3:49:47. My B goal, under 3:50. The sun beats down hard. I am happy, satisfied, okay with that. And I fall in with the other runners as we make our way down Boylston. First stop...water, then...

I collect a poncho for I have nothing with me but my shorts and jog bra. I ask a volunteer if I can borrow her phone...too dazed and confused to figure out what the number scrawled along my sticky, sweaty arm is, she helps me decipher and dial. Bonnie answers the phone. We will meet at the corner of Charles and Beacon. I grab a food bag...all the food I have...and move toward the Boston Garden.

At the corner of Arlington and Boylston a huge crowd of people press together behind metal barriers, thanking runners as they leave the official runner area.  And this is what I post the day after...

Yesterday as I left the runner area entering Boston Garden to go to my meet up place, an older gentleman behind a barrier looked me in the eye and said, "Thank you so much for doing this, for coming here. For running. We are so proud" - Huge crowds stood at the runner exit telling runners "thank you!!" They weren't watching the race. There were hundred and hundreds of them, just thanking us as we passed. All I could say was 'Thank YOU!!!' and then cry, all the way through the garden as more strangers, along the way, grasped my arm and gave me heartfelt 'thanks' and 'congrats'. Boston you are amazing! Thank You!!!

And I have told this story to so many. THIS was my Boston experience. The "Thank You"s runners heard all weekend long, each one brought (and continues to bring) a lump to my throat, and tears well up in my eyes.

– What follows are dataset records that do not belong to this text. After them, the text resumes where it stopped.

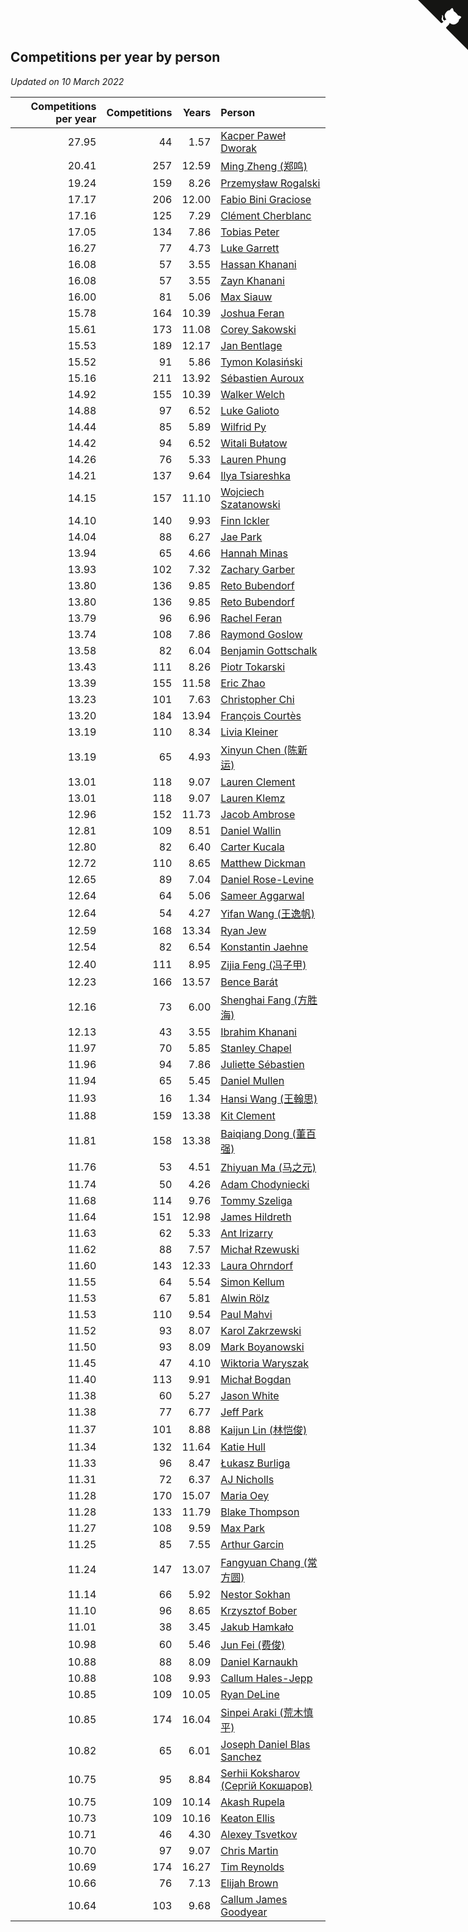## Competitions per year by person

*Updated on 10 March 2022*

| Competitions per year | Competitions | Years | Person |
| ---: | ---: | ---: | :--- |
| 27.95 | 44 | 1.57 | [Kacper Paweł Dworak](https://www.worldcubeassociation.org/persons/2020DWOR01) |
| 20.41 | 257 | 12.59 | [Ming Zheng (郑鸣)](https://www.worldcubeassociation.org/persons/2009ZHEN11) |
| 19.24 | 159 | 8.26 | [Przemysław Rogalski](https://www.worldcubeassociation.org/persons/2013ROGA02) |
| 17.17 | 206 | 12.00 | [Fabio Bini Graciose](https://www.worldcubeassociation.org/persons/2010GRAC02) |
| 17.16 | 125 | 7.29 | [Clément Cherblanc](https://www.worldcubeassociation.org/persons/2014CHER05) |
| 17.05 | 134 | 7.86 | [Tobias Peter](https://www.worldcubeassociation.org/persons/2014PETE03) |
| 16.27 | 77 | 4.73 | [Luke Garrett](https://www.worldcubeassociation.org/persons/2017GARR05) |
| 16.08 | 57 | 3.55 | [Hassan Khanani](https://www.worldcubeassociation.org/persons/2018KHAN26) |
| 16.08 | 57 | 3.55 | [Zayn Khanani](https://www.worldcubeassociation.org/persons/2018KHAN28) |
| 16.00 | 81 | 5.06 | [Max Siauw](https://www.worldcubeassociation.org/persons/2017SIAU02) |
| 15.78 | 164 | 10.39 | [Joshua Feran](https://www.worldcubeassociation.org/persons/2011FERA01) |
| 15.61 | 173 | 11.08 | [Corey Sakowski](https://www.worldcubeassociation.org/persons/2011SAKO01) |
| 15.53 | 189 | 12.17 | [Jan Bentlage](https://www.worldcubeassociation.org/persons/2010BENT01) |
| 15.52 | 91 | 5.86 | [Tymon Kolasiński](https://www.worldcubeassociation.org/persons/2016KOLA02) |
| 15.16 | 211 | 13.92 | [Sébastien Auroux](https://www.worldcubeassociation.org/persons/2008AURO01) |
| 14.92 | 155 | 10.39 | [Walker Welch](https://www.worldcubeassociation.org/persons/2011WELC01) |
| 14.88 | 97 | 6.52 | [Luke Galioto](https://www.worldcubeassociation.org/persons/2015GALI02) |
| 14.44 | 85 | 5.89 | [Wilfrid Py](https://www.worldcubeassociation.org/persons/2016PYWI01) |
| 14.42 | 94 | 6.52 | [Witali Bułatow](https://www.worldcubeassociation.org/persons/2015BUAT01) |
| 14.26 | 76 | 5.33 | [Lauren Phung](https://www.worldcubeassociation.org/persons/2016PHUN02) |
| 14.21 | 137 | 9.64 | [Ilya Tsiareshka](https://www.worldcubeassociation.org/persons/2012TERE01) |
| 14.15 | 157 | 11.10 | [Wojciech Szatanowski](https://www.worldcubeassociation.org/persons/2011SZAT01) |
| 14.10 | 140 | 9.93 | [Finn Ickler](https://www.worldcubeassociation.org/persons/2012ICKL01) |
| 14.04 | 88 | 6.27 | [Jae Park](https://www.worldcubeassociation.org/persons/2015PARK24) |
| 13.94 | 65 | 4.66 | [Hannah Minas](https://www.worldcubeassociation.org/persons/2017MINA04) |
| 13.93 | 102 | 7.32 | [Zachary Garber](https://www.worldcubeassociation.org/persons/2014GARB01) |
| 13.80 | 136 | 9.85 | [Reto Bubendorf](https://www.worldcubeassociation.org/persons/2012BUBE01) |
| 13.80 | 136 | 9.85 | [Reto Bubendorf](https://www.worldcubeassociation.org/persons/2012BUBE01) |
| 13.79 | 96 | 6.96 | [Rachel Feran](https://www.worldcubeassociation.org/persons/2015FERA01) |
| 13.74 | 108 | 7.86 | [Raymond Goslow](https://www.worldcubeassociation.org/persons/2014GOSL01) |
| 13.58 | 82 | 6.04 | [Benjamin Gottschalk](https://www.worldcubeassociation.org/persons/2016GOTT01) |
| 13.43 | 111 | 8.26 | [Piotr Tokarski](https://www.worldcubeassociation.org/persons/2013TOKA01) |
| 13.39 | 155 | 11.58 | [Eric Zhao](https://www.worldcubeassociation.org/persons/2010ZHAO19) |
| 13.23 | 101 | 7.63 | [Christopher Chi](https://www.worldcubeassociation.org/persons/2014CHIC01) |
| 13.20 | 184 | 13.94 | [François Courtès](https://www.worldcubeassociation.org/persons/2008COUR01) |
| 13.19 | 110 | 8.34 | [Livia Kleiner](https://www.worldcubeassociation.org/persons/2013KLEI03) |
| 13.19 | 65 | 4.93 | [Xinyun Chen (陈新运)](https://www.worldcubeassociation.org/persons/2017CHEN36) |
| 13.01 | 118 | 9.07 | [Lauren Clement](https://www.worldcubeassociation.org/persons/2013KLEM01) |
| 13.01 | 118 | 9.07 | [Lauren Klemz](https://www.worldcubeassociation.org/persons/2013KLEM01) |
| 12.96 | 152 | 11.73 | [Jacob Ambrose](https://www.worldcubeassociation.org/persons/2010AMBR01) |
| 12.81 | 109 | 8.51 | [Daniel Wallin](https://www.worldcubeassociation.org/persons/2013WALL03) |
| 12.80 | 82 | 6.40 | [Carter Kucala](https://www.worldcubeassociation.org/persons/2015KUCA01) |
| 12.72 | 110 | 8.65 | [Matthew Dickman](https://www.worldcubeassociation.org/persons/2013DICK01) |
| 12.65 | 89 | 7.04 | [Daniel Rose-Levine](https://www.worldcubeassociation.org/persons/2015ROSE01) |
| 12.64 | 64 | 5.06 | [Sameer Aggarwal](https://www.worldcubeassociation.org/persons/2017AGGA01) |
| 12.64 | 54 | 4.27 | [Yifan Wang (王逸帆)](https://www.worldcubeassociation.org/persons/2017WANY29) |
| 12.59 | 168 | 13.34 | [Ryan Jew](https://www.worldcubeassociation.org/persons/2008JEWR01) |
| 12.54 | 82 | 6.54 | [Konstantin Jaehne](https://www.worldcubeassociation.org/persons/2015JAEH01) |
| 12.40 | 111 | 8.95 | [Zijia Feng (冯子甲)](https://www.worldcubeassociation.org/persons/2013FENG02) |
| 12.23 | 166 | 13.57 | [Bence Barát](https://www.worldcubeassociation.org/persons/2008BARA01) |
| 12.16 | 73 | 6.00 | [Shenghai Fang (方胜海)](https://www.worldcubeassociation.org/persons/2016FANG01) |
| 12.13 | 43 | 3.55 | [Ibrahim Khanani](https://www.worldcubeassociation.org/persons/2018KHAN27) |
| 11.97 | 70 | 5.85 | [Stanley Chapel](https://www.worldcubeassociation.org/persons/2016CHAP04) |
| 11.96 | 94 | 7.86 | [Juliette Sébastien](https://www.worldcubeassociation.org/persons/2014SEBA01) |
| 11.94 | 65 | 5.45 | [Daniel Mullen](https://www.worldcubeassociation.org/persons/2016MULL04) |
| 11.93 | 16 | 1.34 | [Hansi Wang (王翰思)](https://www.worldcubeassociation.org/persons/2020WANG19) |
| 11.88 | 159 | 13.38 | [Kit Clement](https://www.worldcubeassociation.org/persons/2008CLEM01) |
| 11.81 | 158 | 13.38 | [Baiqiang Dong (董百强)](https://www.worldcubeassociation.org/persons/2008DONG06) |
| 11.76 | 53 | 4.51 | [Zhiyuan Ma (马之元)](https://www.worldcubeassociation.org/persons/2017MAZH04) |
| 11.74 | 50 | 4.26 | [Adam Chodyniecki](https://www.worldcubeassociation.org/persons/2017CHOD02) |
| 11.68 | 114 | 9.76 | [Tommy Szeliga](https://www.worldcubeassociation.org/persons/2012SZEL01) |
| 11.64 | 151 | 12.98 | [James Hildreth](https://www.worldcubeassociation.org/persons/2009HILD01) |
| 11.63 | 62 | 5.33 | [Ant Irizarry](https://www.worldcubeassociation.org/persons/2016IRIZ02) |
| 11.62 | 88 | 7.57 | [Michał Rzewuski](https://www.worldcubeassociation.org/persons/2014RZEW01) |
| 11.60 | 143 | 12.33 | [Laura Ohrndorf](https://www.worldcubeassociation.org/persons/2009OHRN01) |
| 11.55 | 64 | 5.54 | [Simon Kellum](https://www.worldcubeassociation.org/persons/2016KELL12) |
| 11.53 | 67 | 5.81 | [Alwin Rölz](https://www.worldcubeassociation.org/persons/2016ROLZ01) |
| 11.53 | 110 | 9.54 | [Paul Mahvi](https://www.worldcubeassociation.org/persons/2012MAHV01) |
| 11.52 | 93 | 8.07 | [Karol Zakrzewski](https://www.worldcubeassociation.org/persons/2014ZAKR01) |
| 11.50 | 93 | 8.09 | [Mark Boyanowski](https://www.worldcubeassociation.org/persons/2014BOYA01) |
| 11.45 | 47 | 4.10 | [Wiktoria Waryszak](https://www.worldcubeassociation.org/persons/2018WARY01) |
| 11.40 | 113 | 9.91 | [Michał Bogdan](https://www.worldcubeassociation.org/persons/2012BOGD01) |
| 11.38 | 60 | 5.27 | [Jason White](https://www.worldcubeassociation.org/persons/2016WHIT16) |
| 11.38 | 77 | 6.77 | [Jeff Park](https://www.worldcubeassociation.org/persons/2015PARK08) |
| 11.37 | 101 | 8.88 | [Kaijun Lin (林恺俊)](https://www.worldcubeassociation.org/persons/2013LINK01) |
| 11.34 | 132 | 11.64 | [Katie Hull](https://www.worldcubeassociation.org/persons/2010HULL01) |
| 11.33 | 96 | 8.47 | [Łukasz Burliga](https://www.worldcubeassociation.org/persons/2013BURL01) |
| 11.31 | 72 | 6.37 | [AJ Nicholls](https://www.worldcubeassociation.org/persons/2015NICH04) |
| 11.28 | 170 | 15.07 | [Maria Oey](https://www.worldcubeassociation.org/persons/2007OEYM01) |
| 11.28 | 133 | 11.79 | [Blake Thompson](https://www.worldcubeassociation.org/persons/2010THOM03) |
| 11.27 | 108 | 9.59 | [Max Park](https://www.worldcubeassociation.org/persons/2012PARK03) |
| 11.25 | 85 | 7.55 | [Arthur Garcin](https://www.worldcubeassociation.org/persons/2014GARC27) |
| 11.24 | 147 | 13.07 | [Fangyuan Chang (常方圆)](https://www.worldcubeassociation.org/persons/2009CHAN04) |
| 11.14 | 66 | 5.92 | [Nestor Sokhan](https://www.worldcubeassociation.org/persons/2016SOKH01) |
| 11.10 | 96 | 8.65 | [Krzysztof Bober](https://www.worldcubeassociation.org/persons/2013BOBE01) |
| 11.01 | 38 | 3.45 | [Jakub Hamkało](https://www.worldcubeassociation.org/persons/2018HAMK01) |
| 10.98 | 60 | 5.46 | [Jun Fei (费俊)](https://www.worldcubeassociation.org/persons/2016FEIJ02) |
| 10.88 | 88 | 8.09 | [Daniel Karnaukh](https://www.worldcubeassociation.org/persons/2014KARN02) |
| 10.88 | 108 | 9.93 | [Callum Hales-Jepp](https://www.worldcubeassociation.org/persons/2012HALE01) |
| 10.85 | 109 | 10.05 | [Ryan DeLine](https://www.worldcubeassociation.org/persons/2012DELI01) |
| 10.85 | 174 | 16.04 | [Sinpei Araki (荒木慎平)](https://www.worldcubeassociation.org/persons/2006ARAK01) |
| 10.82 | 65 | 6.01 | [Joseph Daniel Blas Sanchez](https://www.worldcubeassociation.org/persons/2016SANC08) |
| 10.75 | 95 | 8.84 | [Serhii Koksharov (Сергій Кокшаров)](https://www.worldcubeassociation.org/persons/2013KOKS01) |
| 10.75 | 109 | 10.14 | [Akash Rupela](https://www.worldcubeassociation.org/persons/2012RUPE01) |
| 10.73 | 109 | 10.16 | [Keaton Ellis](https://www.worldcubeassociation.org/persons/2012ELLI01) |
| 10.71 | 46 | 4.30 | [Alexey Tsvetkov](https://www.worldcubeassociation.org/persons/2017TSVE02) |
| 10.70 | 97 | 9.07 | [Chris Martin](https://www.worldcubeassociation.org/persons/2013MART03) |
| 10.69 | 174 | 16.27 | [Tim Reynolds](https://www.worldcubeassociation.org/persons/2005REYN01) |
| 10.66 | 76 | 7.13 | [Elijah Brown](https://www.worldcubeassociation.org/persons/2015BROW03) |
| 10.64 | 103 | 9.68 | [Callum James Goodyear](https://www.worldcubeassociation.org/persons/2012GOOD02) |


<a href="https://github.com/jonatanklosko/wca_statistics" class="github-corner" aria-label="View source on Github"><svg width="80" height="80" viewBox="0 0 250 250" style="fill:#151513; color:#fff; position: absolute; top: 0; border: 0; right: 0;" aria-hidden="true"><path d="M0,0 L115,115 L130,115 L142,142 L250,250 L250,0 Z"></path><path d="M128.3,109.0 C113.8,99.7 119.0,89.6 119.0,89.6 C122.0,82.7 120.5,78.6 120.5,78.6 C119.2,72.0 123.4,76.3 123.4,76.3 C127.3,80.9 125.5,87.3 125.5,87.3 C122.9,97.6 130.6,101.9 134.4,103.2" fill="currentColor" style="transform-origin: 130px 106px;" class="octo-arm"></path><path d="M115.0,115.0 C114.9,115.1 118.7,116.5 119.8,115.4 L133.7,101.6 C136.9,99.2 139.9,98.4 142.2,98.6 C133.8,88.0 127.5,74.4 143.8,58.0 C148.5,53.4 154.0,51.2 159.7,51.0 C160.3,49.4 163.2,43.6 171.4,40.1 C171.4,40.1 176.1,42.5 178.8,56.2 C183.1,58.6 187.2,61.8 190.9,65.4 C194.5,69.0 197.7,73.2 200.1,77.6 C213.8,80.2 216.3,84.9 216.3,84.9 C212.7,93.1 206.9,96.0 205.4,96.6 C205.1,102.4 203.0,107.8 198.3,112.5 C181.9,128.9 168.3,122.5 157.7,114.1 C157.9,116.9 156.7,120.9 152.7,124.9 L141.0,136.5 C139.8,137.7 141.6,141.9 141.8,141.8 Z" fill="currentColor" class="octo-body"></path></svg></a><style>.github-corner:hover .octo-arm{animation:octocat-wave 560ms ease-in-out}@keyframes octocat-wave{0%,100%{transform:rotate(0)}20%,60%{transform:rotate(-25deg)}40%,80%{transform:rotate(10deg)}}@media (max-width:500px){.github-corner:hover .octo-arm{animation:none}.github-corner .octo-arm{animation:octocat-wave 560ms ease-in-out}}</style>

I did not cry at the start, as I thought I might. I did not cry at the finish. But when it was all over, when I thought it was all over, I cried as another human being looked me, ME, in the eye and thanked ME. And I stood on the corner of Charles and Beacon for an hour and a half (road closures made our meet up plan impossible) and that whole time total strangers came to me, thanked me and congratulated me. One took a picture of the splits written on my arm because she thought it was cool. And over and over people would walk by, stop, walk over to me, stopping what they were doing, grab my hand, my arm, my shoulder, my gaze, and thank me. And that whole time I cried, quietly.

And I would have welcomed the chance to stand there for several hours more, in my shorts, jog bra and poncho, and experience people in a way I never have before, and may never again.

Thank You, Boston.

“What's happened to me,' he thought. It was no dream.”~ Franz Kafka


  1. Very nice post, Caolan! What an experience! Congratulations again!

  2. Great write up, I WILL get to Boston one day!

  3. Thanks so much for sharing this.